Dietro le quinte del marchio francese, dove le persone fanno la qualità

Come un profumo che popola la memoria d’immagini di un tempo lontano, anche un colore stringe nodi tra presente e passato. Così il giallo, tono dominante di tanti storici edifici milanesi, si lega con Hermès, che l’ha scelto come protagonista di una serie limitata di oggetti e accessori: variazioni sul tema, esercizi di stile su una stessa sfumatura. Un omaggio al capoluogo lombardo che coincide con la recente apertura in via Montenapoleone di una boutique di 600 metri quadri su due piani, ospitati in un palazzo neoclassico dalla facciata, inevitabilmente, giallo ocra. «Per noi inaugurare un negozio è come spalancare le porte della nostra casa e dare il benvenuto a nuovi ospiti. Ecco perché celebriamo l’evento con una collezione speciale, ogni volta unica. E quando sarà esaurita, non verrà più prodotta», spiega Pierre-Alexis Dumas, direttore artistico della maison francese.

E ORA PEDALA – Tra cravatte, foulard in seta, stivali e borse vestite di tinte altrove introvabili, chiede strada una primizia: «La bicicletta in pelle gialla. Una preview della collezione primavera-estate 2014. Abbiamo lavorato per due anni con i nostri designer per crearla». È l’ambasciatrice di un valore fondamentale per il brand: lo sport inteso come eleganza, attitudine a prendersi cura di sé, a divertirsi senza l’ossessione della competizione.
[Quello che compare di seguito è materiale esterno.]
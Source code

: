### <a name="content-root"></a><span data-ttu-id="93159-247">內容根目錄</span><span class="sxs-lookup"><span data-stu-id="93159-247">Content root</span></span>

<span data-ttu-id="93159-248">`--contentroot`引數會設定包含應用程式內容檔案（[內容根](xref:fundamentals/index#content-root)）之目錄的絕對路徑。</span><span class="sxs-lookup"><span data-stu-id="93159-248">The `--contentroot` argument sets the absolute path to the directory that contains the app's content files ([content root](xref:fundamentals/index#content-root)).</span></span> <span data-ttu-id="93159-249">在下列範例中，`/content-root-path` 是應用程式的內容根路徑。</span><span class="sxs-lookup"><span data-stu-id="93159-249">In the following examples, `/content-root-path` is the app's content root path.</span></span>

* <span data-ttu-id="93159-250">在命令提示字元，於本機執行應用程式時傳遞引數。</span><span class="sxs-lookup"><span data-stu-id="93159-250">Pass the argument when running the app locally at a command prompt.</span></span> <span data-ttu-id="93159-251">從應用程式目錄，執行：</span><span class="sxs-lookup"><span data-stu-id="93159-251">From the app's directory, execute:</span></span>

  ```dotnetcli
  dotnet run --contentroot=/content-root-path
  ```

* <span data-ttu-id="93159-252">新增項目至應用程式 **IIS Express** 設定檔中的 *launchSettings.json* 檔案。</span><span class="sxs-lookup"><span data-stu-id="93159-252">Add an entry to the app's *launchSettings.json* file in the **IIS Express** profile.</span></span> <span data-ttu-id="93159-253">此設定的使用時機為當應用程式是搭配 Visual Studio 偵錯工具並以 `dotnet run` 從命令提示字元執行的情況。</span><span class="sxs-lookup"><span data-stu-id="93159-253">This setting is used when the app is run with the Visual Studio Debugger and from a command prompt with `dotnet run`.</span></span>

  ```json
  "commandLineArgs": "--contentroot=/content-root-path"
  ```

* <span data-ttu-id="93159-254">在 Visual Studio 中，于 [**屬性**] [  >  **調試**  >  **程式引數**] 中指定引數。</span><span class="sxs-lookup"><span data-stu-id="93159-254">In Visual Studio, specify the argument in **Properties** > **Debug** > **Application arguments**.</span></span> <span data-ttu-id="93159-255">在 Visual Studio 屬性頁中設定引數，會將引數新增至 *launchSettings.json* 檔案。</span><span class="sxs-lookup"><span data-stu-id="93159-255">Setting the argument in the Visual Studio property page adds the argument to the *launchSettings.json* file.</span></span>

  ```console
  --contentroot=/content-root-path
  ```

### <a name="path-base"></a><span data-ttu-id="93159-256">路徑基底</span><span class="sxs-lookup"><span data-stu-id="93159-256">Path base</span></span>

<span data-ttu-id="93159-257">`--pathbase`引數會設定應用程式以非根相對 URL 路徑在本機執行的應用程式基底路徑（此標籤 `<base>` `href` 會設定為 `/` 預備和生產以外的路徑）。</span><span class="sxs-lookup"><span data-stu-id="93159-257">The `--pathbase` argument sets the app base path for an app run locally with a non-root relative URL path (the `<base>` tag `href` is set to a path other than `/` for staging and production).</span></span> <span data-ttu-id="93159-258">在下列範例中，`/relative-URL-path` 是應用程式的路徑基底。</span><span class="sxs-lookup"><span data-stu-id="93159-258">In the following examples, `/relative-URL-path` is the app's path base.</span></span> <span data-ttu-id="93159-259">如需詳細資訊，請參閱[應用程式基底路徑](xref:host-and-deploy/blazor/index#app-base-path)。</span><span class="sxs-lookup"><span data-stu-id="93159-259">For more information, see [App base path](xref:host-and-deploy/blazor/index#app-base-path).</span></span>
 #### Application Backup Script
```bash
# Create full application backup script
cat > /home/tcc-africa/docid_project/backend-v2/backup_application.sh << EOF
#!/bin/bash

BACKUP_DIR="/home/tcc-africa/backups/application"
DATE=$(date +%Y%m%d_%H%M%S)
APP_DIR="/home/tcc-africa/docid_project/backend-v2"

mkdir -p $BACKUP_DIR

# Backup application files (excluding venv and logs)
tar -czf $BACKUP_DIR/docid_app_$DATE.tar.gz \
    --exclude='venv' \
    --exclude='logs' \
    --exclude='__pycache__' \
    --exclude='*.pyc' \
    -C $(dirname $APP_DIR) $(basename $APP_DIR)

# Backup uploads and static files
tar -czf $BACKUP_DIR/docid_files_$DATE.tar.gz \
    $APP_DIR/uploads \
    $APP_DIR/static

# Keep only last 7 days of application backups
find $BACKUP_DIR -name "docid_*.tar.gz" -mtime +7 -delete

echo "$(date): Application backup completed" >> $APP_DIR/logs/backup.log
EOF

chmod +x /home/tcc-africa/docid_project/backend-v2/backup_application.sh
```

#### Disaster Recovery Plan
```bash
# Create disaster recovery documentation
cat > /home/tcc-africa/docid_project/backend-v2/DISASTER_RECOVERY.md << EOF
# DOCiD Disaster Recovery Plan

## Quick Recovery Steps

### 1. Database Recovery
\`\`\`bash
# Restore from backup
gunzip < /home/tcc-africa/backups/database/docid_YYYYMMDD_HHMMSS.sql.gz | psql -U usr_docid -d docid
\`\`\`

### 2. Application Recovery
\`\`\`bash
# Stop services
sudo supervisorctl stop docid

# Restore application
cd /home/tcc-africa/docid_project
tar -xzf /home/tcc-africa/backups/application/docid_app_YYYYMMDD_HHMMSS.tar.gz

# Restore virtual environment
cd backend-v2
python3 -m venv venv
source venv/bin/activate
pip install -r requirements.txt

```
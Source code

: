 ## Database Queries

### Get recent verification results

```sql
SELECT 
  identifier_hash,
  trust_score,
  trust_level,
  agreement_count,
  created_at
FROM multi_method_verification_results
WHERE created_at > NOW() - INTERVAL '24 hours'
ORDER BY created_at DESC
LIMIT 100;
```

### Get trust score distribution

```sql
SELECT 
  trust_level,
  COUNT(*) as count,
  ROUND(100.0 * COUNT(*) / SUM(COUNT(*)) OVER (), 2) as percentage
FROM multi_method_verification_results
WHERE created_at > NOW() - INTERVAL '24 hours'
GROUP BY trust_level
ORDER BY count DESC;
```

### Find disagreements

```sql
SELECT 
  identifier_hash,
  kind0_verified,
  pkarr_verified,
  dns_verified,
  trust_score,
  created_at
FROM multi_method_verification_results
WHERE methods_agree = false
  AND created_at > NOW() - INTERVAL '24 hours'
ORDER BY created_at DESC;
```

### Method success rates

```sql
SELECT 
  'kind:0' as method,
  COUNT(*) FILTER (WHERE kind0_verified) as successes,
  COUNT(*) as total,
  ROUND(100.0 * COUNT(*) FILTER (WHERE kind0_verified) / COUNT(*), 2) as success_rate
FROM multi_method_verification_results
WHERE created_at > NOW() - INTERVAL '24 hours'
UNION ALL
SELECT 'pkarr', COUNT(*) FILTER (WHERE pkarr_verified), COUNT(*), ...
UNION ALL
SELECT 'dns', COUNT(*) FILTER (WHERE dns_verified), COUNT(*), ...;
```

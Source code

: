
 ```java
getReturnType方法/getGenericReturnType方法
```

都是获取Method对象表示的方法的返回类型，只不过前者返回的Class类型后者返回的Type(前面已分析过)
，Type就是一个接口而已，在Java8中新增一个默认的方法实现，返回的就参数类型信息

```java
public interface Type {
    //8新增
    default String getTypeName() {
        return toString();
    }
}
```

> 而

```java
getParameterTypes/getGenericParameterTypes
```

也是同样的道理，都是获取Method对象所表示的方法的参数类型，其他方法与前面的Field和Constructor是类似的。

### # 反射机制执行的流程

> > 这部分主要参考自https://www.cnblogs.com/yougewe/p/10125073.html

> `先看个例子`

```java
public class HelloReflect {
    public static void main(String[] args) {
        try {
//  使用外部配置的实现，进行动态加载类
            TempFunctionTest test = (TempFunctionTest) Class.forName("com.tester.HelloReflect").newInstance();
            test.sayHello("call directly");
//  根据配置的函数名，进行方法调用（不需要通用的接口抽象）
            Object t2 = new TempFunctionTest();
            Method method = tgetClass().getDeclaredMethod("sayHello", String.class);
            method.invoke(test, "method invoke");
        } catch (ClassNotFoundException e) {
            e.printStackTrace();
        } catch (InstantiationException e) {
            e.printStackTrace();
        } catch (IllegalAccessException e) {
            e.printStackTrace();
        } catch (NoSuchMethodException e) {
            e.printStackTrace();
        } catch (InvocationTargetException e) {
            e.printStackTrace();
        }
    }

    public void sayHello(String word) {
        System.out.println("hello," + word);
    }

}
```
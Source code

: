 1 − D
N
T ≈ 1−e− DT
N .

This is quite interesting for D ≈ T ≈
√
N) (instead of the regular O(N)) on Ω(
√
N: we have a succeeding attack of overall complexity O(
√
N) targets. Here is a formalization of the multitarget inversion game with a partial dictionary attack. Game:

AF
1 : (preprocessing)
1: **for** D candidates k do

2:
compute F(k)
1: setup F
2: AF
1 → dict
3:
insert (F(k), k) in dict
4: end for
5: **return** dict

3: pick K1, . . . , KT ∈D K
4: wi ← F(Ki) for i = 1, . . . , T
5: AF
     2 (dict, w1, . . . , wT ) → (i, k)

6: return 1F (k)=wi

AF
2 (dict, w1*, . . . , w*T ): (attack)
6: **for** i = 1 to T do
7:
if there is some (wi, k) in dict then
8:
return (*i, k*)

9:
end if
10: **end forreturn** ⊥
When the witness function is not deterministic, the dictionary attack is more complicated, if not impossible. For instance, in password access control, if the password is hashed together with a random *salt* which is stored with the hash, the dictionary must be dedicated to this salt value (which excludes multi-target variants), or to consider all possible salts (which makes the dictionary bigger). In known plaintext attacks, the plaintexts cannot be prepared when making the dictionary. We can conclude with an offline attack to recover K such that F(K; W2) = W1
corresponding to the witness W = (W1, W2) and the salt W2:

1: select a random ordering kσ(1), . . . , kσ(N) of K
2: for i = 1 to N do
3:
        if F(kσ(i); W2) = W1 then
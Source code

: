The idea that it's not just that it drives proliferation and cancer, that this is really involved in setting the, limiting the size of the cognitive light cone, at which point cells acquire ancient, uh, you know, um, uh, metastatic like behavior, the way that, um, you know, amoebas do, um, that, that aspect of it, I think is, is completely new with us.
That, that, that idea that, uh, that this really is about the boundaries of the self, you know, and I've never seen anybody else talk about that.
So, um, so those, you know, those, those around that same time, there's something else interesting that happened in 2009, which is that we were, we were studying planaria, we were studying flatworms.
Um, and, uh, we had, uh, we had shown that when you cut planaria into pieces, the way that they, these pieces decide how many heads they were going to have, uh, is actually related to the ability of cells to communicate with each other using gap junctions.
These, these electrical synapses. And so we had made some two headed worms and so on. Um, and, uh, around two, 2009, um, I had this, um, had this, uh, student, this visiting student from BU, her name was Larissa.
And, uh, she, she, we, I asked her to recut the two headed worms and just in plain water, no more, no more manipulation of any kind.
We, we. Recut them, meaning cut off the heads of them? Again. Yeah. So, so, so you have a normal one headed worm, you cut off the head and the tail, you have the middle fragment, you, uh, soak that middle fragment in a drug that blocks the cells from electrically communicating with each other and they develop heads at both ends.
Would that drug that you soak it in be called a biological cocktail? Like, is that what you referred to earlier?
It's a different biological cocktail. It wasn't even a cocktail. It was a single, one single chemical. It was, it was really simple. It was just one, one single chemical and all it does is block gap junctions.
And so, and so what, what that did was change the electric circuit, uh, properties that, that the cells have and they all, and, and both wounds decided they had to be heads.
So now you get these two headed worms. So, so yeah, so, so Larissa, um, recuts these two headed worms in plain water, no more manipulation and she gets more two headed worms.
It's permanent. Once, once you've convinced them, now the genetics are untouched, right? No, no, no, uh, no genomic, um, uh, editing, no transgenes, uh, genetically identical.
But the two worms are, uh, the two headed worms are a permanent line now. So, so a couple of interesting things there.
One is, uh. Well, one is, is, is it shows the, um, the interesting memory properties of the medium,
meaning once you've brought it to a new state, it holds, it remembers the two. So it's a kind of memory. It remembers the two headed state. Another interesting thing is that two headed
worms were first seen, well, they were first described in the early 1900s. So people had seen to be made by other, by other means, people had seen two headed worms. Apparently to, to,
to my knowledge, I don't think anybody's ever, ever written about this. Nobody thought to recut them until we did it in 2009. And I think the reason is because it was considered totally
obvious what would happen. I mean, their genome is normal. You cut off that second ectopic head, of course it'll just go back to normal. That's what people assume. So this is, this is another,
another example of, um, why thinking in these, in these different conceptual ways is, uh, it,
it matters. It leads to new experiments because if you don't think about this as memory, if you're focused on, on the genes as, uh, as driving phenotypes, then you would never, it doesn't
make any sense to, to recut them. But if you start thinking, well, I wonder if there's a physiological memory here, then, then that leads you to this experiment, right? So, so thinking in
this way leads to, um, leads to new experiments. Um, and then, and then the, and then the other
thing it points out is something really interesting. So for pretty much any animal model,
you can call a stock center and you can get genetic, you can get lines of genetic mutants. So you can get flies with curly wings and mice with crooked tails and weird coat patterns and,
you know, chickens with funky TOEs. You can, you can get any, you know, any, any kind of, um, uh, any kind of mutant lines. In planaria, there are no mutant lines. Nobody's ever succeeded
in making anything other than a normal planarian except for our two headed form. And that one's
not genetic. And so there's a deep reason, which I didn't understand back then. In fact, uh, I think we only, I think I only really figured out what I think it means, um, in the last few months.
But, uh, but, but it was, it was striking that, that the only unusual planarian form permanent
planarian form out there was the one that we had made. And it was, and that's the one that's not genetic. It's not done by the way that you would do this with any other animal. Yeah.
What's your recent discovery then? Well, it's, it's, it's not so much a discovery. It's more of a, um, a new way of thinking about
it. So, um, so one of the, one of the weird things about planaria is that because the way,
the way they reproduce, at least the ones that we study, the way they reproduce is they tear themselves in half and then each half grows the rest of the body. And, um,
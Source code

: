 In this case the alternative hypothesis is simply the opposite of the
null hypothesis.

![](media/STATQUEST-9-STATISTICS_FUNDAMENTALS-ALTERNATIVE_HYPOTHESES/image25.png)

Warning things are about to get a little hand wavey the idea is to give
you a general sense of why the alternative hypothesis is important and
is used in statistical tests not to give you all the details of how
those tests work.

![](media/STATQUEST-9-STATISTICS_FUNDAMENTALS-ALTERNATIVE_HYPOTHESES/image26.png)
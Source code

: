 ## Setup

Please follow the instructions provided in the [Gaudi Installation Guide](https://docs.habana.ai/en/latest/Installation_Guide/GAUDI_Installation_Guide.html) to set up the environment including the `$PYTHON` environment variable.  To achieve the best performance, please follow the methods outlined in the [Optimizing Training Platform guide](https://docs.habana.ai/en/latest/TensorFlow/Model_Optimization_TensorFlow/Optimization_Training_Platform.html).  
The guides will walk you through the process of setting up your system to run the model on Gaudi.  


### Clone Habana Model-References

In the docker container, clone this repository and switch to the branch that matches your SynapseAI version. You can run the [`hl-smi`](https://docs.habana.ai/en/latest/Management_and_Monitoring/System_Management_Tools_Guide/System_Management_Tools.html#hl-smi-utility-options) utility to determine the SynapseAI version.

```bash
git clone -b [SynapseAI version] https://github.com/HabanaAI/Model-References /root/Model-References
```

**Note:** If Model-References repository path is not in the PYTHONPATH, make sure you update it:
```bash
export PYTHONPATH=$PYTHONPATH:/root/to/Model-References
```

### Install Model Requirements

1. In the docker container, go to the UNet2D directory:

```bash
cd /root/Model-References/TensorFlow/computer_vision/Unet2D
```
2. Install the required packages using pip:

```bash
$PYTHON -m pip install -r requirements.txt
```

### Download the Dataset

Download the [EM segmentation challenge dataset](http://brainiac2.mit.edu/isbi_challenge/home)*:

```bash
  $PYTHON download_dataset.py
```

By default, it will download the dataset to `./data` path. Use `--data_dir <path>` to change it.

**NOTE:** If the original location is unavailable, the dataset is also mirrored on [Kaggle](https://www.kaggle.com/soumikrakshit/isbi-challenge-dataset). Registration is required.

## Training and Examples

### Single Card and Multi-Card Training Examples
Un’anteprima che raddoppia l’omaggio a Milano, fissa l’affinità anche con un nodo di numeri, con il giravite dell’aritmetica: «La nostra sede è al 24 di Rue du Faubourg Saint-Honoré, il nuovo negozio in via Montenapoleone si trova al civico 12. Dodici più dodici fa ventiquattro e questa somma è come uno specchio, l’immagine riflessa di una città gemella. Parigi e Milano hanno tanto in comune: sono dinamiche, vibranti, concentrate sull’arte, il design, la moda. Se fossimo nati in Italia, saremmo naturalmente milanesi».  

AGGIUSTARE TUTTO – Allora è evidente perché nella boutique, che ha preso il posto di quella in via Sant’Andrea, saranno presto disponibili alcuni servizi offerti soltanto in pochi indirizzi del mondo. Per esempio, dal 2014, le camicie su misura: un altro specchio, stavolta di un desiderio complesso, più consapevole dell’ebbrezza stordente di un piacere. «Viviamo in un mondo stracolmo di cose e il risultato è che stanno diventando banali, scontate. Ecco perché lavoriamo con materiali e tessuti di primissima qualità, che ci consentano di creare oggetti e capi pieni di significato. Unici perché vestiti di un tocco umano». Quel tocco che poi è il primo attore dietro le quinte di Hermès, dietro ogni cintura, valigia, dettaglio di stile di una bicicletta con l’abito giallo.

Lo testimonia una visita agli atelier di Pantin, poco fuori Parigi. Qui, in un edificio che ricorda un’alta piramide dalle mura di vetro, lavorano 250 artigiani, un decimo delle cinquemila mani che trasformano la pelle nelle numerose creazioni del brand. «Ognuno di noi sa realizzare un’intera borsa. Usiamo pinze, martelli, punte di ferro caldo, le nostre dita e i nostri occhi», racconta Jocelyne, 35 anni d’esperienza, prima di aggiungere: «Possiamo anche aggiustare tutto». E con questa nota d’orgoglio coincide la definizione che il direttore artistico dà del lusso: «È qualcosa che puoi riparare, smontare nei suoi pezzi. Significa che hai una conoscenza profonda di un oggetto». C’è di più: «Il lusso è la possibilità di continuare a imparare e trasmettere ad altri quello che hai imparato. Se non lo fai ti senti incompleto, hai paura che la tradizione che porti dentro di te possa perdersi, morire».

DUE SEGRETI – Hermès difende il suo savoir-faire, dunque se stessa, mantenendo vivo il vecchio binomio di bottega, il passaggio di competenze tra maestro e apprendista: da sei generazioni è il suo segreto per crescere. Uno dei due. L’altro Pierre-Alexis Dumas lo svela alzandosi dalla sedia e afferrando un bastone appoggiato in un angolo del suo ufficio di Parigi, una stanza luminosa colorata di oggetti di design, quadri, una scrivania firmata Enzo Mari, fotografie, colonne di libri, torri di fogli. In cima al bastone c’è la sagoma della testa di un cavallo: fissa l’osservatore con uno sguardo duro e occhi severi, finché non si attiva un meccanismo. Allora il cavallo si anima, apre appena la bocca e tira fuori la lingua: «Non prenderti mai troppo sul serio», sussurra Dumas. «È questo il segreto».